Aim of the task:
An image-free, verbatim transcription of the records is the expected result.

Extracted information:
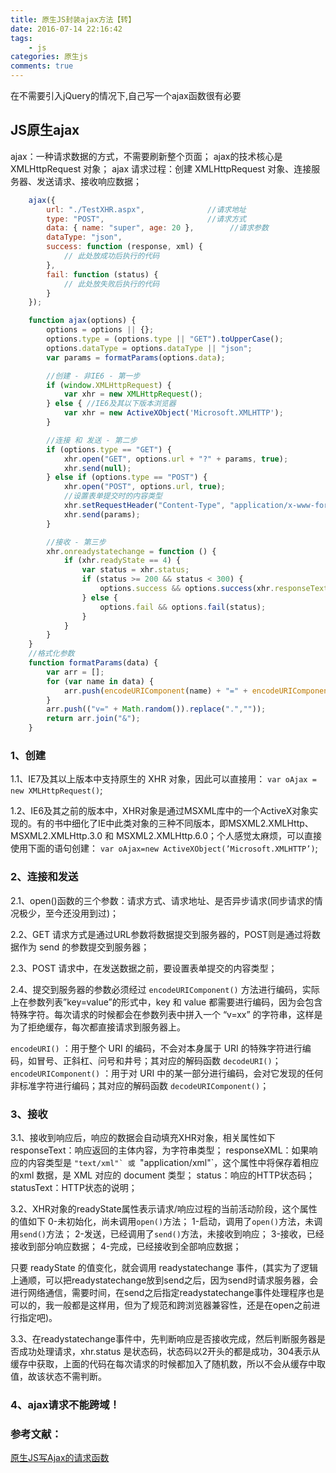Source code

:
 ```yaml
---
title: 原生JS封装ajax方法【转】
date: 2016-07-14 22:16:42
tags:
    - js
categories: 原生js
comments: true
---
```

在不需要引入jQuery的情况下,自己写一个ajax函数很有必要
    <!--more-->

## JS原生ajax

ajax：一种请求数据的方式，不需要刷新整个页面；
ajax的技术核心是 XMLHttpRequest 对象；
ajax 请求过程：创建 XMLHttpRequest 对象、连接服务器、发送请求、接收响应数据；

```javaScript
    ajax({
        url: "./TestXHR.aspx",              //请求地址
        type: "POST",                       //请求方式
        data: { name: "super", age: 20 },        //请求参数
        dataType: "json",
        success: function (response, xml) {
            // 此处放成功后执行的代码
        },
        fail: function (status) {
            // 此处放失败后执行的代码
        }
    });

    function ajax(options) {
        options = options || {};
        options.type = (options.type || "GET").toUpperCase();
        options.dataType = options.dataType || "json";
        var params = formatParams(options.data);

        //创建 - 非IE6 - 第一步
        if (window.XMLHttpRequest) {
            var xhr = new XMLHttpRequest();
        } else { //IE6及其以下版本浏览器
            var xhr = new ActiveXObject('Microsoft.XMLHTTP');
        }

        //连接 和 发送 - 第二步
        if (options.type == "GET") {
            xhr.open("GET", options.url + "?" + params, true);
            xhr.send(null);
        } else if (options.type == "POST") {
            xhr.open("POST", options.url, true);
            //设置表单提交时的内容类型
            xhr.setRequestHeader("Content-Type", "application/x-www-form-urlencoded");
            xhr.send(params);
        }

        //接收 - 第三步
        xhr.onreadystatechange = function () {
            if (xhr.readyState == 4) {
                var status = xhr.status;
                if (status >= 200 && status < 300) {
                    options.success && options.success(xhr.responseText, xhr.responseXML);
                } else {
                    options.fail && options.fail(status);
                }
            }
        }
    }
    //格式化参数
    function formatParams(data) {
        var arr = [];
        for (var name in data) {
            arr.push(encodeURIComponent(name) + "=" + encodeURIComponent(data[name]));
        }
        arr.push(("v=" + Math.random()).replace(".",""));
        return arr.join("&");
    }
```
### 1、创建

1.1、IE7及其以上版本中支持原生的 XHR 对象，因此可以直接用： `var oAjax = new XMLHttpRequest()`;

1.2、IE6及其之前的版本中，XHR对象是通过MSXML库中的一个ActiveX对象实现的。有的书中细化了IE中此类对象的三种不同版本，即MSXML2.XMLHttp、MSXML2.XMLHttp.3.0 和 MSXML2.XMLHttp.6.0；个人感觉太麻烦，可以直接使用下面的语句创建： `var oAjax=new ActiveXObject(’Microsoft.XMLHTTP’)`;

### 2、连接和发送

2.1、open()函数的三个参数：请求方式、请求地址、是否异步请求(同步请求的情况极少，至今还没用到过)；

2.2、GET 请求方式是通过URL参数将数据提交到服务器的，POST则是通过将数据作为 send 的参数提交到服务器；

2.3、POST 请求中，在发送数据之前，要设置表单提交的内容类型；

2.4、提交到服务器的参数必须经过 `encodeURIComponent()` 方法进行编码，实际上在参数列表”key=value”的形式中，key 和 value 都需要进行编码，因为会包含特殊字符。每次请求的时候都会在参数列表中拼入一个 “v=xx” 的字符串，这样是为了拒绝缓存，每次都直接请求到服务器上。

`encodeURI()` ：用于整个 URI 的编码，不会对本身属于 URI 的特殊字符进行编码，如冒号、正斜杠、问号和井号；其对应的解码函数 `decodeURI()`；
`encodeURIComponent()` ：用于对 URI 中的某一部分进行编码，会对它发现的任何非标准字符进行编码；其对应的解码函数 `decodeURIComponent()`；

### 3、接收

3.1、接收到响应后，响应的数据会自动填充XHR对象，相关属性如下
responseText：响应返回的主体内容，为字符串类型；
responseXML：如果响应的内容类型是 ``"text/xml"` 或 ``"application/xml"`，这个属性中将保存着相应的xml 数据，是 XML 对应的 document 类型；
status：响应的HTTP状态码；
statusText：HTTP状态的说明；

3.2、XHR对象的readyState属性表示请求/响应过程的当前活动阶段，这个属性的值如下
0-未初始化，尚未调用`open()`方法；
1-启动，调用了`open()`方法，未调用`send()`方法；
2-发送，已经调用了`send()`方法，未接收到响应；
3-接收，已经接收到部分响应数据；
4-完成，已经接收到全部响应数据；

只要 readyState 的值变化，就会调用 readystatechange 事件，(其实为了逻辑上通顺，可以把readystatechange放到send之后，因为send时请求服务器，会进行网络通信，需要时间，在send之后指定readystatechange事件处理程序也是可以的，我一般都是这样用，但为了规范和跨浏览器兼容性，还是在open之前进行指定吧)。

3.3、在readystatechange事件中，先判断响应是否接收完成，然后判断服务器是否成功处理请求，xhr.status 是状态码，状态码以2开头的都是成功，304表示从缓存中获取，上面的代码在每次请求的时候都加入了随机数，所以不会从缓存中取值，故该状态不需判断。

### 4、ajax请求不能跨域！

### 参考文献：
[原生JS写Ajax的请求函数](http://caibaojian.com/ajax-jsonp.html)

Answer to this problem:
Source code

:
 ```yaml
---
title: 原生JS封装ajax方法【转】
date: 2016-07-14 22:16:42
tags:
    - js
categories: 原生js
comments: true
---
```

在不需要引入jQuery的情况下,自己写一个ajax函数很有必要
    <!--more-->

## JS原生ajax

ajax：一种请求数据的方式，不需要刷新整个页面；
ajax的技术核心是 XMLHttpRequest 对象；
ajax 请求过程：创建 XMLHttpRequest 对象、连接服务器、发送请求、接收响应数据；

```javaScript
    ajax({
        url: "./TestXHR.aspx",              //请求地址
        type: "POST",                       //请求方式
        data: { name: "super", age: 20 },        //请求参数
        dataType: "json",
        success: function (response, xml) {
            // 此处放成功后执行的代码
        },
        fail: function (status) {
            // 此处放失败后执行的代码
        }
    });

    function ajax(options) {
        options = options || {};
        options.type = (options.type || "GET").toUpperCase();
        options.dataType = options.dataType || "json";
        var params = formatParams(options.data);

        //创建 - 非IE6 - 第一步
        if (window.XMLHttpRequest) {
            var xhr = new XMLHttpRequest();
        } else { //IE6及其以下版本浏览器
            var xhr = new ActiveXObject('Microsoft.XMLHTTP');
        }

        //连接 和 发送 - 第二步
        if (options.type == "GET") {
            xhr.open("GET", options.url + "?" + params, true);
            xhr.send(null);
        } else if (options.type == "POST") {
            xhr.open("POST", options.url, true);
            //设置表单提交时的内容类型
            xhr.setRequestHeader("Content-Type", "application/x-www-form-urlencoded");
            xhr.send(params);
        }

        //接收 - 第三步
        xhr.onreadystatechange = function () {
            if (xhr.readyState == 4) {
                var status = xhr.status;
                if (status >= 200 && status < 300) {
                    options.success && options.success(xhr.responseText, xhr.responseXML);
                } else {
                    options.fail && options.fail(status);
                }
            }
        }
    }
    //格式化参数
    function formatParams(data) {
        var arr = [];
        for (var name in data) {
            arr.push(encodeURIComponent(name) + "=" + encodeURIComponent(data[name]));
        }
        arr.push(("v=" + Math.random()).replace(".",""));
        return arr.join("&");
    }
```
### 1、创建

1.1、IE7及其以上版本中支持原生的 XHR 对象，因此可以直接用： `var oAjax = new XMLHttpRequest()`;

1.2、IE6及其之前的版本中，XHR对象是通过MSXML库中的一个ActiveX对象实现的。有的书中细化了IE中此类对象的三种不同版本，即MSXML2.XMLHttp、MSXML2.XMLHttp.3.0 和 MSXML2.XMLHttp.6.0；个人感觉太麻烦，可以直接使用下面的语句创建： `var oAjax=new ActiveXObject(’Microsoft.XMLHTTP’)`;

### 2、连接和发送

2.1、open()函数的三个参数：请求方式、请求地址、是否异步请求(同步请求的情况极少，至今还没用到过)；

2.2、GET 请求方式是通过URL参数将数据提交到服务器的，POST则是通过将数据作为 send 的参数提交到服务器；

2.3、POST 请求中，在发送数据之前，要设置表单提交的内容类型；

2.4、提交到服务器的参数必须经过 `encodeURIComponent()` 方法进行编码，实际上在参数列表”key=value”的形式中，key 和 value 都需要进行编码，因为会包含特殊字符。每次请求的时候都会在参数列表中拼入一个 “v=xx” 的字符串，这样是为了拒绝缓存，每次都直接请求到服务器上。

`encodeURI()` ：用于整个 URI 的编码，不会对本身属于 URI 的特殊字符进行编码，如冒号、正斜杠、问号和井号；其对应的解码函数 `decodeURI()`；
`encodeURIComponent()` ：用于对 URI 中的某一部分进行编码，会对它发现的任何非标准字符进行编码；其对应的解码函数 `decodeURIComponent()`；

### 3、接收

3.1、接收到响应后，响应的数据会自动填充XHR对象，相关属性如下
responseText：响应返回的主体内容，为字符串类型；
responseXML：如果响应的内容类型是 ``"text/xml"` 或 ``"application/xml"`，这个属性中将保存着相应的xml 数据，是 XML 对应的 document 类型；
status：响应的HTTP状态码；
statusText：HTTP状态的说明；

3.2、XHR对象的readyState属性表示请求/响应过程的当前活动阶段，这个属性的值如下
0-未初始化，尚未调用`open()`方法；
1-启动，调用了`open()`方法，未调用`send()`方法；
2-发送，已经调用了`send()`方法，未接收到响应；
3-接收，已经接收到部分响应数据；
4-完成，已经接收到全部响应数据；

只要 readyState 的值变化，就会调用 readystatechange 事件，(其实为了逻辑上通顺，可以把readystatechange放到send之后，因为send时请求服务器，会进行网络通信，需要时间，在send之后指定readystatechange事件处理程序也是可以的，我一般都是这样用，但为了规范和跨浏览器兼容性，还是在open之前进行指定吧)。

3.3、在readystatechange事件中，先判断响应是否接收完成，然后判断服务器是否成功处理请求，xhr.status 是状态码，状态码以2开头的都是成功，304表示从缓存中获取，上面的代码在每次请求的时候都加入了随机数，所以不会从缓存中取值，故该状态不需判断。

### 4、ajax请求不能跨域！

### 参考文献：
[原生JS写Ajax的请求函数](http://caibaojian.com/ajax-jsonp.html)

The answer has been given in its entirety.